The mycorrhizal communities of Lophomyrtus bullata Burret (Myrtaceae) within three natural forest associations of New Zealand

Research Article
Marley Ford 1
Mahajabeen Padamsee 2,3*
Luitgard Schwendenmann 1
Andrew Dopheide 2
Peter J. de Lange 4
  1. School of Environment, University of Auckland, Private Bag 92019, Auckland 1142, New Zealand
  2. Manaaki Whenua-Landcare Research, 231 Morrin Road, Auckland 1072, New Zealand
  3. School of Biological Science, University of Auckland, Private Bag 92019, Auckland 1142, New Zealand
  4. School of Environmental & Animal Sciences, Unitec Institute of Technology, Private Bag 92025, Victoria Street West, Auckland 1142, New Zealand
*  Corresponding author

The widespread endemic tree Lophomyrtus bullata (ramarama; Myrtaceae) is in serious decline. Lophomyrtus bullata is now considered threatened due to the ongoing spread of Austropuccinia psidii, a rust fungus causing myrtle rust disease. Mycorrhizal communities play an important role in the survival of plant species and have a potential role in disease resistance. Thus, we examined the fungal communities of L. bullata, with special emphasis on the arbuscular mycorrhizal fungi, together with vegetation and site characteristics in three forest associations in Northern New Zealand. Molecular analyses demonstrated a diverse fungal community, including representatives of nine families of arbuscular mycorrhizae.

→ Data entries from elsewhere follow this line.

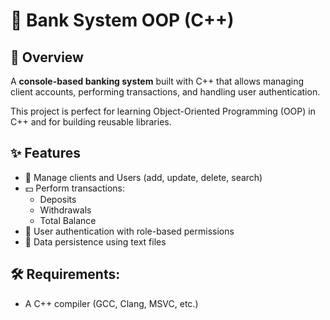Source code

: # 🏦 Bank System OOP (C++)

## 🚀 Overview
A **console-based banking system** built with C++ that allows managing client accounts, performing transactions, and handling user authentication.

This project is perfect for learning Object-Oriented Programming (OOP) in C++ and for building reusable libraries.

## ✨ Features
- 👤 Manage clients and Users (add, update, delete, search)  
- 💵 Perform transactions:
  - Deposits  
  - Withdrawals   
  - Total Balance
- 🔐 User authentication with role-based permissions  
- 💾 Data persistence using text files

## 🛠️ Requirements: 
- A C++ compiler (GCC, Clang, MSVC, etc.)
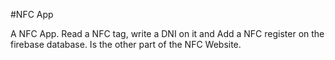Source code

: #NFC App

A NFC App. Read a NFC tag, write a DNI on it and Add a NFC register on the firebase database. Is the other part of the NFC Website.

The family Archaeosporaceae was particularly abundant and diverse. Other fungal phyla (Ascomycota, Basidiomycota, and Zygomycota) were also found to associate with L. bullata. Mycorrhizal species composition across vegetation associations was similar but abundances differed. This is the first study to demonstrate the multiple fungal species associated with L. bullata, which may help in the remediation of this vulnerable plant.